Kyle Morris
EMDB Team Leader
kyle [at] ebi.ac.uk
ORCID: 0000-0002-1717-8134
EditThree-Dimensional Electron Microscopy maps and tomograms
EMDB Team Leader
kyle [at] ebi.ac.uk
ORCID: 0000-0002-1717-8134
Edit3DEM (Three-Dimensional Electron Microscopy) concerns the use of electron microscopes to determine 3D reconstructions of macromolecules from 2D images. The Electron Microscopy Data Bank (EMDB | emdatabank.org) stores and distributes 3DEM reconstructions. These data, strictly Coloumb potential maps, often inform the modelling of atomic coordinates, whose structures are deposited to the PDB. In addition to atomic coordinates, 3DEM maps encode information about molecular identity, heterogeneity and flexibility. The metadata associated with a 3DEM map can further describe its provenance in terms of sample, preparation, processing and modelling. All together richly describing these data and holding opportunities for data reuse.
Our vision is that (1) the EMDB archive and prepublication services will support and enrich the scientific record, (2) that FAIR data, metadata and annotations in the EMDB will inform and improve how research is performed and (3) our technology stacks are prepared and can even support future developments in 3DEM.

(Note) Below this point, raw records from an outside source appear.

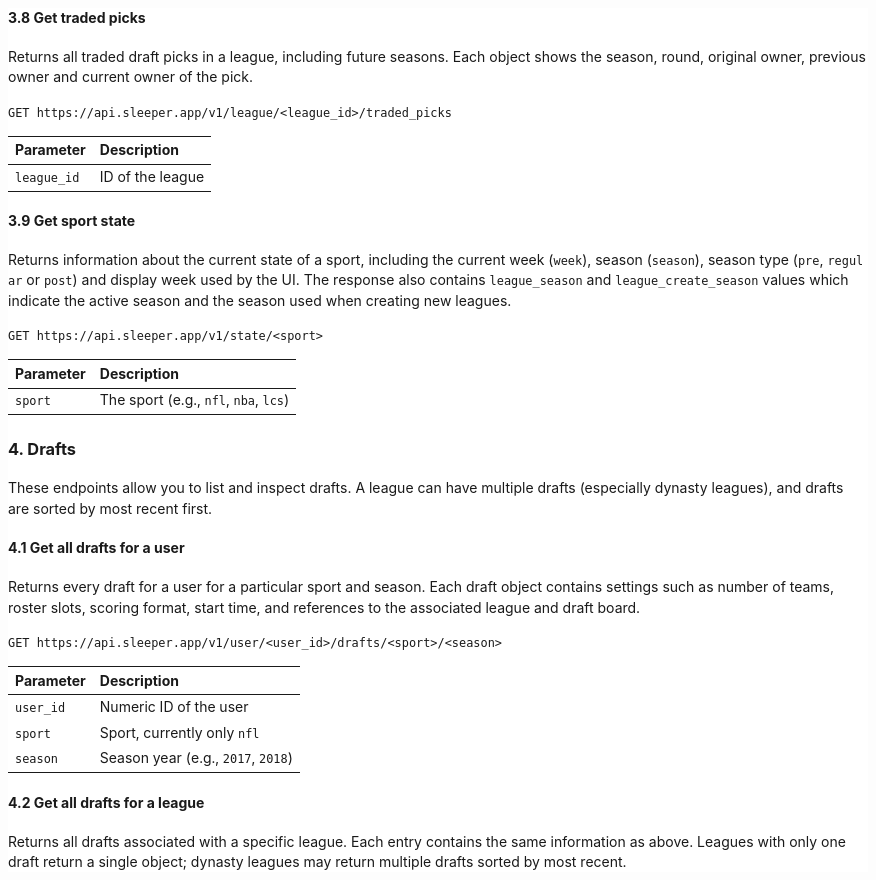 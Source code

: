 #### 3.8 Get traded picks

Returns all traded draft picks in a league, including future seasons. Each object shows the season, round, original owner, previous owner and current owner of the pick.

```
GET https://api.sleeper.app/v1/league/<league_id>/traded_picks
```

| Parameter   | Description     |
| :---------- | :-------------- |
| `league_id` | ID of the league |

#### 3.9 Get sport state

Returns information about the current state of a sport, including the current week (`week`), season (`season`), season type (`pre`, `regular` or `post`) and display week used by the UI. The response also contains `league_season` and `league_create_season` values which indicate the active season and the season used when creating new leagues.

```
GET https://api.sleeper.app/v1/state/<sport>
```

| Parameter | Description                       |
| :-------- | :-------------------------------- |
| `sport`   | The sport (e.g., `nfl`, `nba`, `lcs`) |

### 4. Drafts

These endpoints allow you to list and inspect drafts. A league can have multiple drafts (especially dynasty leagues), and drafts are sorted by most recent first.

#### 4.1 Get all drafts for a user

Returns every draft for a user for a particular sport and season. Each draft object contains settings such as number of teams, roster slots, scoring format, start time, and references to the associated league and draft board.

```
GET https://api.sleeper.app/v1/user/<user_id>/drafts/<sport>/<season>
```

| Parameter | Description                  |
| :-------- | :--------------------------- |
| `user_id` | Numeric ID of the user       |
| `sport`   | Sport, currently only `nfl`  |
| `season`  | Season year (e.g., `2017`, `2018`) |

#### 4.2 Get all drafts for a league

Returns all drafts associated with a specific league. Each entry contains the same information as above. Leagues with only one draft return a single object; dynasty leagues may return multiple drafts sorted by most recent.

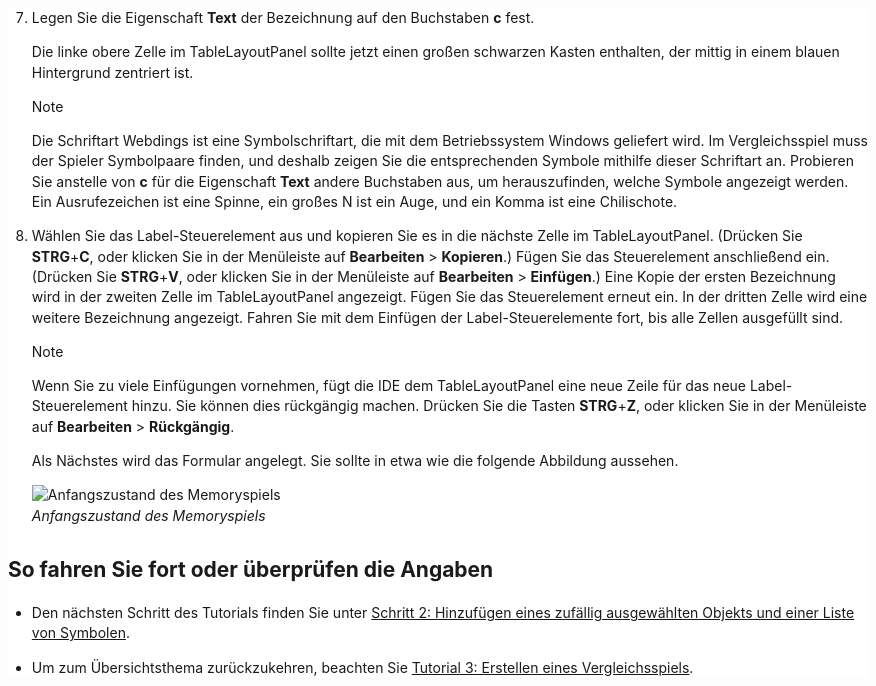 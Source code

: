    7. Legen Sie die Eigenschaft **Text** der Bezeichnung auf den Buchstaben **c** fest.

        Die linke obere Zelle im TableLayoutPanel sollte jetzt einen großen schwarzen Kasten enthalten, der mittig in einem blauen Hintergrund zentriert ist.

       > [!NOTE]
       > Die Schriftart Webdings ist eine Symbolschriftart, die mit dem Betriebssystem Windows geliefert wird. Im Vergleichsspiel muss der Spieler Symbolpaare finden, und deshalb zeigen Sie die entsprechenden Symbole mithilfe dieser Schriftart an. Probieren Sie anstelle von **c** für die Eigenschaft **Text** andere Buchstaben aus, um herauszufinden, welche Symbole angezeigt werden. Ein Ausrufezeichen ist eine Spinne, ein großes N ist ein Auge, und ein Komma ist eine Chilischote.

5. Wählen Sie das Label-Steuerelement aus und kopieren Sie es in die nächste Zelle im TableLayoutPanel. (Drücken Sie **STRG**+**C**, oder klicken Sie in der Menüleiste auf **Bearbeiten** > **Kopieren**.) Fügen Sie das Steuerelement anschließend ein. (Drücken Sie **STRG**+**V**, oder klicken Sie in der Menüleiste auf **Bearbeiten** > **Einfügen**.) Eine Kopie der ersten Bezeichnung wird in der zweiten Zelle im TableLayoutPanel angezeigt. Fügen Sie das Steuerelement erneut ein. In der dritten Zelle wird eine weitere Bezeichnung angezeigt. Fahren Sie mit dem Einfügen der Label-Steuerelemente fort, bis alle Zellen ausgefüllt sind.

   > [!NOTE]
   > Wenn Sie zu viele Einfügungen vornehmen, fügt die IDE dem TableLayoutPanel eine neue Zeile für das neue Label-Steuerelement hinzu. Sie können dies rückgängig machen. Drücken Sie die Tasten **STRG**+**Z**, oder klicken Sie in der Menüleiste auf **Bearbeiten** > **Rückgängig**.

    Als Nächstes wird das Formular angelegt. Sie sollte in etwa wie die folgende Abbildung aussehen.

    ![Anfangszustand des Memoryspiels](../ide/media/express_tut4step1.png)<br/>*Anfangszustand des Memoryspiels*

## <a name="to-continue-or-review"></a>So fahren Sie fort oder überprüfen die Angaben

- Den nächsten Schritt des Tutorials finden Sie unter [Schritt 2: Hinzufügen eines zufällig ausgewählten Objekts und einer Liste von Symbolen](../ide/step-2-add-a-random-object-and-a-list-of-icons.md).

- Um zum Übersichtsthema zurückzukehren, beachten Sie [Tutorial 3: Erstellen eines Vergleichsspiels](../ide/tutorial-3-create-a-matching-game.md).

Located in Cambridge, UK at EMBL-EBI, the EMDB is a core member of the wwPDB, which has 5 members: PDBe | EMDB in the UK, RCSB | BMRB in the US, and PDBj in Asia. We work as a coordinated global team to ensure data can be deposited and curated through a common system from anywhere in the world. This deposition and curation system is called OneDep. Data is deposited to teams managing the OneDep system at geographical locations around the world as shown below. For 3DEM experiments this allows the EMDB to receive and release data from across 1,500 institutes, across 77 countries, and 6 continents of the globe.

The EMDB contains over 47,000 3DEM entries ref where over 91% of EMDB entries have been published in approximately 12,000 original scientific publications ref predominantly from the UK/EU (37%), North America (34%) and Asia (24%) ref. The publications supported by data in the EMDB, have attracted over 510,000 citations in the scientific literature. A publication with supporting data in the EMDB is on average cited 45 times, and the top 10% of most cited publications are cited more than twice that. The most cited publication with supporting data in the EMDB has received over 6,000 citations. [statistics gathered using EMDB and EuropePMC – Jul 2025]
The exponential productivity of 3DEM methods since the resolution revolution is clearly seen in release statistics of the archive. A technique called single particle analysis dominates these release statistics, as the most commonly employed 3DEM structure determination methodology. Both helical reconstruction and subtomogram averaging are techniques exhibiting similar growth in their use.
The EMDB @ EMBL-EBI is at its core, a deposition database but also a wwPDB biocuration site and the wwPDB EMDB archive keeper. After data is scheduled for release, normally after peer reviewed publication, data is exchanged by wwPDB biocuration partners around the world for EMDB to prepare that data for public release. This includes but is not limited to preparation for release into a structured FTP, populating data models and databases for public viewing of that data on the website (www.emdatabank.org), adding data annotations to entry data, and making data | metadata available to API’s powering many interfacing systems and external data consumers.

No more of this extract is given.